*** Block opens ***
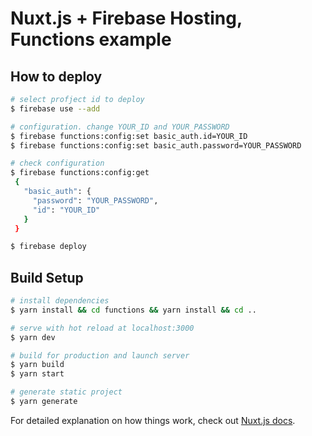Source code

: # Nuxt.js + Firebase Hosting, Functions example

## How to deploy

```bash
# select profject id to deploy
$ firebase use --add

# configuration. change YOUR_ID and YOUR_PASSWORD
$ firebase functions:config:set basic_auth.id=YOUR_ID
$ firebase functions:config:set basic_auth.password=YOUR_PASSWORD

# check configuration
$ firebase functions:config:get
 {
   "basic_auth": {
     "password": "YOUR_PASSWORD",
     "id": "YOUR_ID"
   }
 }

$ firebase deploy
```

## Build Setup

``` bash
# install dependencies
$ yarn install && cd functions && yarn install && cd ..

# serve with hot reload at localhost:3000
$ yarn dev

# build for production and launch server
$ yarn build
$ yarn start

# generate static project
$ yarn generate
```

For detailed explanation on how things work, check out [Nuxt.js docs](https://nuxtjs.org).
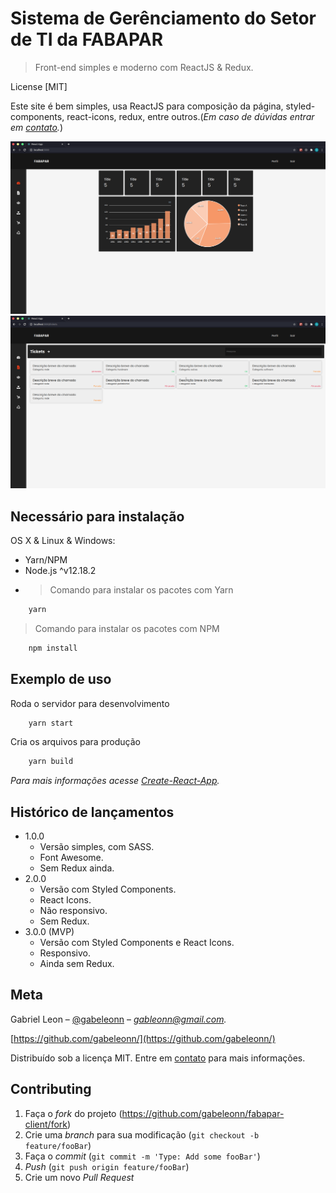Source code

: # Sistema de Gerênciamento do Setor de TI da FABAPAR

> Front-end simples e moderno com ReactJS & Redux.

License [MIT]

Este site é bem simples, usa ReactJS para composição da página, styled-components, react-icons, redux, entre outros.(_Em caso de dúvidas entrar em [contato][contato]._)

![](dashboard.png)
![](tickets.png)

## Necessário para instalação

OS X & Linux & Windows:

-   Yarn/NPM
-   Node.js ^v12.18.2
-   > Comando para instalar os pacotes com Yarn

```sh
    yarn
```

> Comando para instalar os pacotes com NPM

```sh
    npm install
```

## Exemplo de uso

Roda o servidor para desenvolvimento

```sh
    yarn start
```

Cria os arquivos para produção

```sh
    yarn build
```

_Para mais informações acesse [Create-React-App][react-app]._

## Histórico de lançamentos

-   1.0.0
    -   Versão simples, com SASS.
    -   Font Awesome.
    -   Sem Redux ainda.
-   2.0.0
    -   Versão com Styled Components.
    -   React Icons.
    -   Não responsivo.
    -   Sem Redux.
-   3.0.0 (MVP)
    -   Versão com Styled Components e React Icons.
    -   Responsivo.
    -   Ainda sem Redux.

## Meta

Gabriel Leon – [@gabeleonn](https://linkedin.com/in/gabeleonn) – _[gableonn@gmail.com][contato]._

[https://github.com/gabeleonn/](https://github.com/gabeleonn/)

Distribuído sob a licença MIT. Entre em [contato][contato] para mais informações.

## Contributing

1. Faça o _fork_ do projeto (<https://github.com/gabeleonn/fabapar-client/fork>)
2. Crie uma _branch_ para sua modificação (`git checkout -b feature/fooBar`)
3. Faça o _commit_ (`git commit -m 'Type: Add some fooBar'`)
4. _Push_ (`git push origin feature/fooBar`)
5. Crie um novo _Pull Request_

[contato]: mailto:gableonn@gmail.com
[react-app]: https://create-react-app.dev/docs/getting-started/
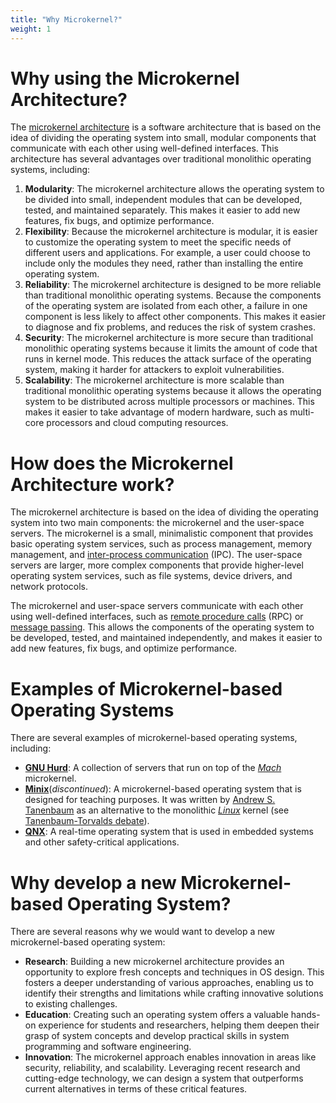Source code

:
 ```yaml
---
title: "Why Microkernel?"
weight: 1
---
```


# Why using the Microkernel Architecture?

The [microkernel architecture](https://en.wikipedia.org/wiki/Microkernel) is a software architecture that is based on the idea of dividing the operating system into small, modular components that communicate with each other using well-defined interfaces. This architecture has several advantages over traditional monolithic operating systems, including:

1. **Modularity**: The microkernel architecture allows the operating system to be divided into small, independent modules that can be developed, tested, and maintained separately. This makes it easier to add new features, fix bugs, and optimize performance.
2. **Flexibility**: Because the microkernel architecture is modular, it is easier to customize the operating system to meet the specific needs of different users and applications. For example, a user could choose to include only the modules they need, rather than installing the entire operating system.
3. **Reliability**: The microkernel architecture is designed to be more reliable than traditional monolithic operating systems. Because the components of the operating system are isolated from each other, a failure in one component is less likely to affect other components. This makes it easier to diagnose and fix problems, and reduces the risk of system crashes.
4. **Security**: The microkernel architecture is more secure than traditional monolithic operating systems because it limits the amount of code that runs in kernel mode. This reduces the attack surface of the operating system, making it harder for attackers to exploit vulnerabilities.
5. **Scalability**: The microkernel architecture is more scalable than traditional monolithic operating systems because it allows the operating system to be distributed across multiple processors or machines. This makes it easier to take advantage of modern hardware, such as multi-core processors and cloud computing resources.

# How does the Microkernel Architecture work?

The microkernel architecture is based on the idea of dividing the operating system into two main components: the microkernel and the user-space servers. The microkernel is a small, minimalistic component that provides basic operating system services, such as process management, memory management, and [inter-process communication](https://en.wikipedia.org/wiki/Inter-process_communication) (IPC). The user-space servers are larger, more complex components that provide higher-level operating system services, such as file systems, device drivers, and network protocols.

The microkernel and user-space servers communicate with each other using well-defined interfaces, such as [remote procedure calls](https://en.wikipedia.org/wiki/Remote_procedure_call) (RPC) or [message passing](https://en.wikipedia.org/wiki/Message_passing). This allows the components of the operating system to be developed, tested, and maintained independently, and makes it easier to add new features, fix bugs, and optimize performance.

# Examples of Microkernel-based Operating Systems

There are several examples of microkernel-based operating systems, including:

- [**GNU Hurd**](https://www.gnu.org/software/hurd/): A collection of servers that run on top of the [*Mach*](https://en.wikipedia.org/wiki/Mach_(kernel)) microkernel.
- [**Minix**](https://www.minix3.org/)(*discontinued*): A microkernel-based operating system that is designed for teaching purposes. It was written by [Andrew S. Tanenbaum](https://en.wikipedia.org/wiki/Andrew_S._Tanenbaum) as an alternative to the monolithic [*Linux*](https://www.linux.org/) kernel (see [Tanenbaum-Torvalds debate](https://en.wikipedia.org/wiki/Tanenbaum%E2%80%93Torvalds_debate)).
- [**QNX**](https://www.qnx.com/): A real-time operating system that is used in embedded systems and other safety-critical applications.

# Why develop a new Microkernel-based Operating System?

There are several reasons why we would want to develop a new microkernel-based operating system:

- **Research**: Building a new microkernel architecture provides an opportunity to explore fresh concepts and techniques in OS design. This fosters a deeper understanding of various approaches, enabling us to identify their strengths and limitations while crafting innovative solutions to existing challenges.
- **Education**: Creating such an operating system offers a valuable hands-on experience for students and researchers, helping them deepen their grasp of system concepts and develop practical skills in system programming and software engineering.
- **Innovation**: The microkernel approach enables innovation in areas like security, reliability, and scalability. Leveraging recent research and cutting-edge technology, we can design a system that outperforms current alternatives in terms of these critical features.
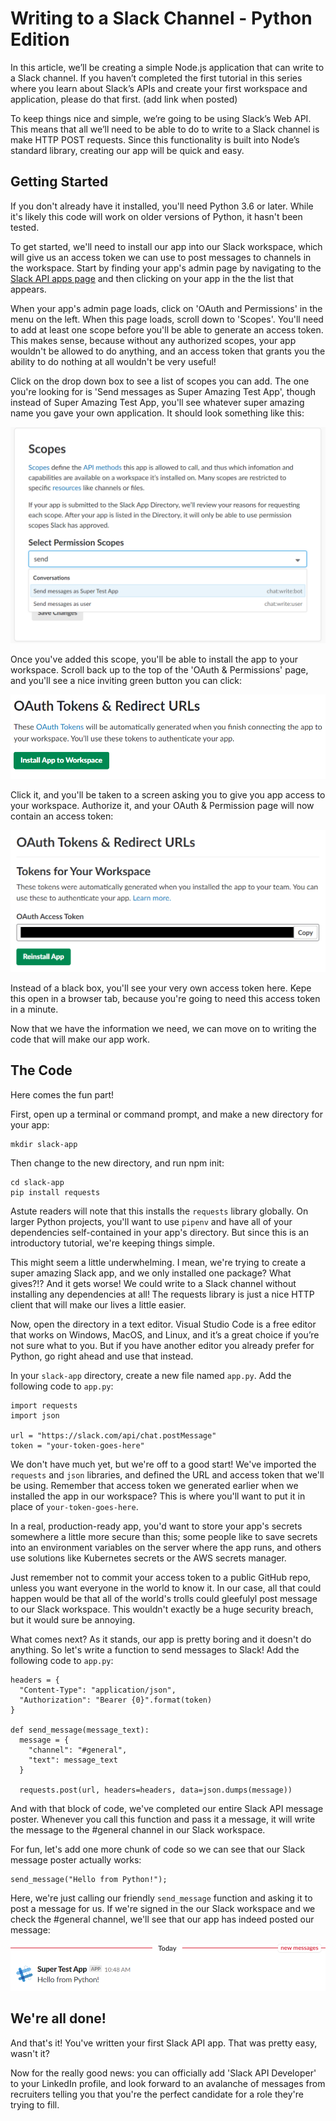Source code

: # Writing to a Slack Channel - Python Edition
In this article, we’ll be creating a simple Node.js application that can write to a Slack channel. If you haven’t completed the first tutorial in this series where you learn about Slack’s APIs and create your first workspace and application, please do that first. (add link when posted)

To keep things nice and simple, we’re going to be using Slack’s Web API. This means that all we’ll need to be able to do to write to a Slack channel is make HTTP POST requests. Since this functionality is built into Node’s standard library, creating our app will be quick and easy.

## Getting Started
If you don't already have it installed, you'll need Python 3.6 or later. While it's likely this code will work on older versions of Python, it hasn't been tested. 

To get started, we'll need to install our app into our Slack workspace, which will give us an access token we can use to post messages to channels in the workspace. Start by finding your app's admin page by navigating to the [Slack API apps page](https://api.slack.com/apps) and then clicking on your app in the the list that appears. 

When your app's admin page loads, click on 'OAuth and Permissions' in the menu on the left. When this page loads, scroll down to 'Scopes'. You'll need to add at least one scope before you'll be able to generate an access token. This makes sense, because without any authorized scopes, your app wouldn't be allowed to do anything, and an access token that grants you the ability to do nothing at all wouldn't be very useful! 

Click on the drop down box to see a list of scopes you can add. The one you're looking for is 'Send messages as Super Amazing Test App', though instead of Super Amazing Test App, you'll see whatever super amazing name you gave your own application. It should look something like this:

![scopes](images/scopes.png)

Once you've added this scope, you'll be able to install the app to your workspace. Scroll back up to the top of the 'OAuth & Permissions' page, and you'll see a nice inviting green button you can click:

![app install button](images/install-app.png)

Click it, and you'll be taken to a screen asking you to give you app access to your workspace. Authorize it, and your OAuth & Permission page will now contain an access token:

![access token](images/access-token.png)

Instead of a black box, you'll see your very own access token here. Kepe this open in a browser tab, because you're going to need this access token in a minute.

Now that we have the information we need, we can move on to writing the code that will make our app work.

## The Code
Here comes the fun part! 

First, open up a terminal or command prompt, and make a new directory for your app:
```
mkdir slack-app
```
Then change to the new directory, and run npm init:
```
cd slack-app
pip install requests
```
Astute readers will note that this installs the `requests` library globally. On larger Python projects, you'll want to use `pipenv` and have all of your dependencies self-contained in your app's directory. But since this is an introductory tutorial, we're keeping things simple.

This might seem a little underwhelming. I mean, we're trying to create a super amazing Slack app, and we only installed one package? What gives?!? And it gets worse! We could write to a Slack channel without installing any dependencies at all! The requests library is just a nice HTTP client that will make our lives a little easier. 

Now, open the directory in a text editor. Visual Studio Code is a free editor that works on Windows, MacOS, and Linux, and it’s a great choice if you’re not sure what to you. But if you have another editor you already prefer for Python, go right ahead and use that instead. 

In your `slack-app` directory, create a new file named `app.py`. Add the following code to `app.py`:
```
import requests
import json

url = "https://slack.com/api/chat.postMessage"
token = "your-token-goes-here"
```
We don't have much yet, but we're off to a good start! We've imported the `requests` and `json` libraries, and defined the URL and access token that we'll be using. Remember that access token we generated earlier when we installed the app in our workspace? This is where you'll want to put it in place of `your-token-goes-here`. 

In a real, production-ready app, you'd want to store your app's secrets somewhere a little more secure than this; some people like to save secrets into an environment variables on the server where the app runs, and others use solutions like Kubernetes secrets or the AWS secrets manager.

Just remember not to commit your access token to a public GitHub repo, unless you want everyone in the world to know it. In our case, all that could happen would be that all of the world's trolls could gleefulyl post message to our Slack workspace. This wouldn't exactly be a huge security breach, but it would sure be annoying. 

What comes next? As it stands, our app is pretty boring and it doesn't do anything. So let's write a function to send messages to Slack! Add the following code to `app.py`:

```
headers = {
  "Content-Type": "application/json",
  "Authorization": "Bearer {0}".format(token)
}

def send_message(message_text):
  message = {
    "channel": "#general",
    "text": message_text
  }

  requests.post(url, headers=headers, data=json.dumps(message))
```
And with that block of code, we've completed our entire Slack API message poster. Whenever you call this function and pass it a message, it will write the message to the #general channel in our Slack workspace.

For fun, let's add one more chunk of code so we can see that our Slack message poster actually works:

```
send_message("Hello from Python!");
```

Here, we're just calling our friendly `send_message` function and asking it to post a message for us. If we're signed in the our Slack workspace and we check the #general channel, we'll see that our app has indeed posted our message:

![slack message](images/hello-from-python.png)


## We're all done!
And that's it! You've written your first Slack API app. That was pretty easy, wasn't it?

Now for the really good news: you can officially add 'Slack API Developer' to your LinkedIn profile, and look forward to an avalanche of messages from recruiters telling you that you're the perfect candidate for a role they're trying to fill.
*** Block closes ***
| Task statement |
Each line in the entries above, starting at the line with "There are several reasons" and ending at the line with "- **Research**: Building", is to be printed exactly, and only those lines.

| Solution to this exercise |
There are several reasons why we would want to develop a new microkernel-based operating system:

- **Research**: Building a new microkernel architecture provides an opportunity to explore fresh concepts and techniques in OS design. This fosters a deeper understanding of various approaches, enabling us to identify their strengths and limitations while crafting innovative solutions to existing challenges.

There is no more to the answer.